• **WORK ORDER**
What is the number of lines in the listing below that include the string "show"? Answer with that number alone.

• **RECORDS FOR THIS TASK**

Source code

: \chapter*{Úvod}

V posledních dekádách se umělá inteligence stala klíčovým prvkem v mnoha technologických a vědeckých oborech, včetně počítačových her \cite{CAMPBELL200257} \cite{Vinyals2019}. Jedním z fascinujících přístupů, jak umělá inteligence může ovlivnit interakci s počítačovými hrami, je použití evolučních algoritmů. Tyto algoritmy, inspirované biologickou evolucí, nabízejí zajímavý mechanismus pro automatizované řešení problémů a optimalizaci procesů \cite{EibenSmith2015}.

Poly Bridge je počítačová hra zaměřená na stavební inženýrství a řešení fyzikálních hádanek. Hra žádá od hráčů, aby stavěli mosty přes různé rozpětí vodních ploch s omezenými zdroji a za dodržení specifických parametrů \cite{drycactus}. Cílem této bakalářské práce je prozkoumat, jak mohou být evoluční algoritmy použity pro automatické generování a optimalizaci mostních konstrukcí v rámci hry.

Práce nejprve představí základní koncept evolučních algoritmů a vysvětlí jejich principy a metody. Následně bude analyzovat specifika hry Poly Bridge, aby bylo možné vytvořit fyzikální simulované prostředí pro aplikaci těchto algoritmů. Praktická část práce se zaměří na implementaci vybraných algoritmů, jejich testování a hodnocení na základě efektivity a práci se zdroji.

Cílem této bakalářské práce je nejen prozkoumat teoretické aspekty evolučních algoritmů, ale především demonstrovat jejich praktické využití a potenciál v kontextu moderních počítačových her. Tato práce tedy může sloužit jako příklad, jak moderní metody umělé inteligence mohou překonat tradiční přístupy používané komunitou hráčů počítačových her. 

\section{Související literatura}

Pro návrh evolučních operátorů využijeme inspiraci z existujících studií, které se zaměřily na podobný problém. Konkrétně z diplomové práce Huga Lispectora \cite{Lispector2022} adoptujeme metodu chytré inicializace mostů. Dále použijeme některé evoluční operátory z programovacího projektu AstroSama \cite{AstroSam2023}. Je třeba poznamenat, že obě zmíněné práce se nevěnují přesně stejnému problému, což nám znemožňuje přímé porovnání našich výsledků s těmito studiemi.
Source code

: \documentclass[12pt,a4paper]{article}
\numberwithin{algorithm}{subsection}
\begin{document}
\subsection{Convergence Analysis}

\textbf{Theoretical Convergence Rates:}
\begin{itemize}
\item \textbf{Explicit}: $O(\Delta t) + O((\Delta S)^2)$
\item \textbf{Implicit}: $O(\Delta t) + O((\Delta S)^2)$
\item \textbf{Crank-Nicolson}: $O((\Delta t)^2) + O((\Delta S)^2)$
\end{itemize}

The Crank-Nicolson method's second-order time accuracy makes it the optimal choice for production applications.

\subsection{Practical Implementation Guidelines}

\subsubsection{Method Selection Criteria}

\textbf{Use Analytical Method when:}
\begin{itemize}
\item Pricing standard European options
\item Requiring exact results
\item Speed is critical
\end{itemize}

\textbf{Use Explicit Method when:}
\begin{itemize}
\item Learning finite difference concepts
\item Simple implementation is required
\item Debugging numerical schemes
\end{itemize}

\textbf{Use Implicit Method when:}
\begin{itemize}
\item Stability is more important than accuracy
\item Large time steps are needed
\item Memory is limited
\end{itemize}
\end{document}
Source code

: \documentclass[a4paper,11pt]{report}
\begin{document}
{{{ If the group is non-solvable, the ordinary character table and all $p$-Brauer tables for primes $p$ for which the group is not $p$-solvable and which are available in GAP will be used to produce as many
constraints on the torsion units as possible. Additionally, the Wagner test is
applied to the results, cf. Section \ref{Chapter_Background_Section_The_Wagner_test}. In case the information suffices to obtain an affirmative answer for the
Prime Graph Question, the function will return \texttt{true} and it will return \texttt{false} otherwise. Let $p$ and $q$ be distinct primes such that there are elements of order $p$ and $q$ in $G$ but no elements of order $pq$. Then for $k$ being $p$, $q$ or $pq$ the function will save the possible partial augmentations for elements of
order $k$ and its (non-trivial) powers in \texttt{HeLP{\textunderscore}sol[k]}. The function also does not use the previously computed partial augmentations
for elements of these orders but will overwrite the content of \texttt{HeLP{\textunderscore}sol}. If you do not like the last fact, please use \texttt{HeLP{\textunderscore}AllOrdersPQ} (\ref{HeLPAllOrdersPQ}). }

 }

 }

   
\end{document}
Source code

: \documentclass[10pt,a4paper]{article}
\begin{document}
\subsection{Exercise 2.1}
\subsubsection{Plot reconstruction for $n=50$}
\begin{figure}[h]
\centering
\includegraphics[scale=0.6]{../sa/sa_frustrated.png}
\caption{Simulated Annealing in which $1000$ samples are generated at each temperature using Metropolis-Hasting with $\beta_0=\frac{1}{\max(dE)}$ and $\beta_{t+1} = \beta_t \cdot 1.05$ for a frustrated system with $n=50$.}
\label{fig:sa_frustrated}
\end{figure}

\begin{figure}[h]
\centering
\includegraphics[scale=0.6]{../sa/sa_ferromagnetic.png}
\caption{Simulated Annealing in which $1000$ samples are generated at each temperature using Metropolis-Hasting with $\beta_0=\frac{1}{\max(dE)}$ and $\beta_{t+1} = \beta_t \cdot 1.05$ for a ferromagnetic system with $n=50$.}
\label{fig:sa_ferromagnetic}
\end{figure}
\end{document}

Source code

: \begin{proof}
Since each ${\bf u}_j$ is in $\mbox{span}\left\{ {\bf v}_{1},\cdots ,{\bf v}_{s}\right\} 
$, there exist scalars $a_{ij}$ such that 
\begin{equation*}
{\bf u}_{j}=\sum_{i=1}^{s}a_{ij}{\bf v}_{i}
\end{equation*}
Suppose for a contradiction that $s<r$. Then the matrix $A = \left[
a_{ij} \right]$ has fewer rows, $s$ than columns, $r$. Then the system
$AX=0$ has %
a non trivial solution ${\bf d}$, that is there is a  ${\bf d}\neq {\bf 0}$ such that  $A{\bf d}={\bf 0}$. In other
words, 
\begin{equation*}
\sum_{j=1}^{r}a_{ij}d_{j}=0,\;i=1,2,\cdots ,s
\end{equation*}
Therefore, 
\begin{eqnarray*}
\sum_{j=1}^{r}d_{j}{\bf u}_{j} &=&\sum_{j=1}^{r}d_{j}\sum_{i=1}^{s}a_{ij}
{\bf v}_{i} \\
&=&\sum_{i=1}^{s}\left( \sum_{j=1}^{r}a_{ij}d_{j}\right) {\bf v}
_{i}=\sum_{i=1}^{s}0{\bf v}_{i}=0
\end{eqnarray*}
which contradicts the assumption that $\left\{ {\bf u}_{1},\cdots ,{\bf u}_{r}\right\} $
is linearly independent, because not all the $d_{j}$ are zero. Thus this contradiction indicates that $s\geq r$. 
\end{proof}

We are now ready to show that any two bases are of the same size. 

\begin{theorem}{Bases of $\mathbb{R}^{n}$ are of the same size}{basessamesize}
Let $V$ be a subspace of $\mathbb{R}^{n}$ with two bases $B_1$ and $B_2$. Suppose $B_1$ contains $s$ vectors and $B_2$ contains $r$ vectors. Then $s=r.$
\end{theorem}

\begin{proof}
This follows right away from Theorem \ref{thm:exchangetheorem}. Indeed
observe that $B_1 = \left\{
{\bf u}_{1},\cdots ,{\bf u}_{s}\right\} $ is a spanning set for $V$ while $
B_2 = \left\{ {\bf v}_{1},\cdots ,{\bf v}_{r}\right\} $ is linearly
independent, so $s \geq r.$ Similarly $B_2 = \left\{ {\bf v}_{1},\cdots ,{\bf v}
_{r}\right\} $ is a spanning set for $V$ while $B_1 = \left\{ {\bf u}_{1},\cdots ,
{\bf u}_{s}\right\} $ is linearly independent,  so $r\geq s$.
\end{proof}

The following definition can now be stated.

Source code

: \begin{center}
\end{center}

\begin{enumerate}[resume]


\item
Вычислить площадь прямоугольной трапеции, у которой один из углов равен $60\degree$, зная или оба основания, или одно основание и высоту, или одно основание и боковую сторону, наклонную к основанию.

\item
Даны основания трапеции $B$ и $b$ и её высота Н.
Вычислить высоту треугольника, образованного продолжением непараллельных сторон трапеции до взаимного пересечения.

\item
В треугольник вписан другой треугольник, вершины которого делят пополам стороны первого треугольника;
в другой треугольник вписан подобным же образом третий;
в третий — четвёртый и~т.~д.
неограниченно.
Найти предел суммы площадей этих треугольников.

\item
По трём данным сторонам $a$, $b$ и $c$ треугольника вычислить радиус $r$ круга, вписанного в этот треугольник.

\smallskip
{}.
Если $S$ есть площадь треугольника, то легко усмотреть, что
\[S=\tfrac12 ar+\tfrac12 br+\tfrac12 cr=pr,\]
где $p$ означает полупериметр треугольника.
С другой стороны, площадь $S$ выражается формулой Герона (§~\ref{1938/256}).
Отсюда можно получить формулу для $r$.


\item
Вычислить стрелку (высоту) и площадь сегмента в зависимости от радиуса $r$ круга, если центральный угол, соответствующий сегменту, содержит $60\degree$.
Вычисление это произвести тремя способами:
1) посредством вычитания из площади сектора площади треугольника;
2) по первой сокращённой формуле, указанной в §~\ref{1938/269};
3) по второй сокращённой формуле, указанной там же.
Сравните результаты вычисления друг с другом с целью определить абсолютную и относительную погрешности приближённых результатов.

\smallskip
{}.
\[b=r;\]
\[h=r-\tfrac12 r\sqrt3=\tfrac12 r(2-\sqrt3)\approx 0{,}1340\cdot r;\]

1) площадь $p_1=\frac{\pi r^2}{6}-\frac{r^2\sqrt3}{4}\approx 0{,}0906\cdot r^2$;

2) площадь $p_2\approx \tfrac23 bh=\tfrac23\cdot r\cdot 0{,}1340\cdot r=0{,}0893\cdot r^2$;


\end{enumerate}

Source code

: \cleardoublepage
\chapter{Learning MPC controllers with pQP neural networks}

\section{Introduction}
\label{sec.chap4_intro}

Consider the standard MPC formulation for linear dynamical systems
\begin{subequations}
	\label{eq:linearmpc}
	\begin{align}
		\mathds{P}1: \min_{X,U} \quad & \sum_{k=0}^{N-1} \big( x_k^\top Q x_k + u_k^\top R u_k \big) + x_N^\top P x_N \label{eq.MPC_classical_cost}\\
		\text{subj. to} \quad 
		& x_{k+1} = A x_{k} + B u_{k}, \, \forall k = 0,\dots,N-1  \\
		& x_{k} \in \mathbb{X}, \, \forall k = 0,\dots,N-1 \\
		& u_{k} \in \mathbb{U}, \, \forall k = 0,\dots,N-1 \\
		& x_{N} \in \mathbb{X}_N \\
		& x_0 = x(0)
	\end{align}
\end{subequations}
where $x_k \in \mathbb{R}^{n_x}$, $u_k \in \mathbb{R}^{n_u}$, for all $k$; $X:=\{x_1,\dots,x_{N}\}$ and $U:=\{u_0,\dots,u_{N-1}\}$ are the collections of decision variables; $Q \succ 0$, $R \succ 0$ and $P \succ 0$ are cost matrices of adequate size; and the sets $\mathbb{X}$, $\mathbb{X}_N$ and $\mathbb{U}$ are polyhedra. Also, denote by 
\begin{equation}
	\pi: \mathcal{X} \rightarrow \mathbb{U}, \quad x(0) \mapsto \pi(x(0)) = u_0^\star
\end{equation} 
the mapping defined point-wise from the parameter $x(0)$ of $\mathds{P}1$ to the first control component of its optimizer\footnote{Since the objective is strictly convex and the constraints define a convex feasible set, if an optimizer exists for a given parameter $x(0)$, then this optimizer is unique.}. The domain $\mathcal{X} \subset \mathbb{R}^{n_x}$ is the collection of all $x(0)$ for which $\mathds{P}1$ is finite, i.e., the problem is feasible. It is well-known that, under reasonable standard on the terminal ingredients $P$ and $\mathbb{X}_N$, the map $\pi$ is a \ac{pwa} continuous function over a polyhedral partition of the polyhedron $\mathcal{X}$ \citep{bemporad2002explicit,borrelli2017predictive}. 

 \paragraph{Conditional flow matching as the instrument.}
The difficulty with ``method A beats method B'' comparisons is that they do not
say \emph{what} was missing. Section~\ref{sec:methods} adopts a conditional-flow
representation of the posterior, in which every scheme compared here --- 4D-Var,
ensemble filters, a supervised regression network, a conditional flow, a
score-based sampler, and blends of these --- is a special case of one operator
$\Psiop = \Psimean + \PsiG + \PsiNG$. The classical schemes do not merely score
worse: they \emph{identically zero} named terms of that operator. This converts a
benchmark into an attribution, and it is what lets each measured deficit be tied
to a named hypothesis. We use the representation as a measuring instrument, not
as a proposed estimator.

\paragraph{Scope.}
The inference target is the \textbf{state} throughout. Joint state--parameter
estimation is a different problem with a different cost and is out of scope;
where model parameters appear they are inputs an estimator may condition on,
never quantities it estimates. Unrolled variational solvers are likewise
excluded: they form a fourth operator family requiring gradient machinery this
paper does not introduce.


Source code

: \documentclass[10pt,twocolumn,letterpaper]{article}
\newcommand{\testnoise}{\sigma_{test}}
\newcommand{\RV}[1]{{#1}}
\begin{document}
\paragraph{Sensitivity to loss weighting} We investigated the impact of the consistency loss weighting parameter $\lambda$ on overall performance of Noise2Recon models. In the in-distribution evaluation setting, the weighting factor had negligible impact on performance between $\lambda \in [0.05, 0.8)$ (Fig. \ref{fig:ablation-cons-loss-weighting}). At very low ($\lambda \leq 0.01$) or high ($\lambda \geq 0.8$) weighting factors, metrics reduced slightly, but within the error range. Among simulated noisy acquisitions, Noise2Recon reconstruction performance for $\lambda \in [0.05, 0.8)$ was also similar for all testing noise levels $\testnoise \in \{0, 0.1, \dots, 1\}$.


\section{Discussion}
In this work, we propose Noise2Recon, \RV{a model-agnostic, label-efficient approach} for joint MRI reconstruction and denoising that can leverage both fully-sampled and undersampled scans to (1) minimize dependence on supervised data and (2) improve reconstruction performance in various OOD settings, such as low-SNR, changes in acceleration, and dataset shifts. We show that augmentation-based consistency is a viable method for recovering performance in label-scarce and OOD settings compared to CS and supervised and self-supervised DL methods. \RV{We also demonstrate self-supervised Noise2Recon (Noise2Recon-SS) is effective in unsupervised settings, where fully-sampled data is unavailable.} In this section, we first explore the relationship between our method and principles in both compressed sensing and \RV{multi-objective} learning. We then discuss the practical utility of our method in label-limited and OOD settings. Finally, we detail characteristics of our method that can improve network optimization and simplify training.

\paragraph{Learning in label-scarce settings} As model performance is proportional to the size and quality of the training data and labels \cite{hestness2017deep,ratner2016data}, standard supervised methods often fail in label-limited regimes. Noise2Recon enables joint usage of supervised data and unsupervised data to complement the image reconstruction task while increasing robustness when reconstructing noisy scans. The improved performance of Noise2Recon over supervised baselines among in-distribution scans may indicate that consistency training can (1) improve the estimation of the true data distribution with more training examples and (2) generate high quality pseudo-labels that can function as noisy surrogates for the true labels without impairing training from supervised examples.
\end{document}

• **OUTPUT**
2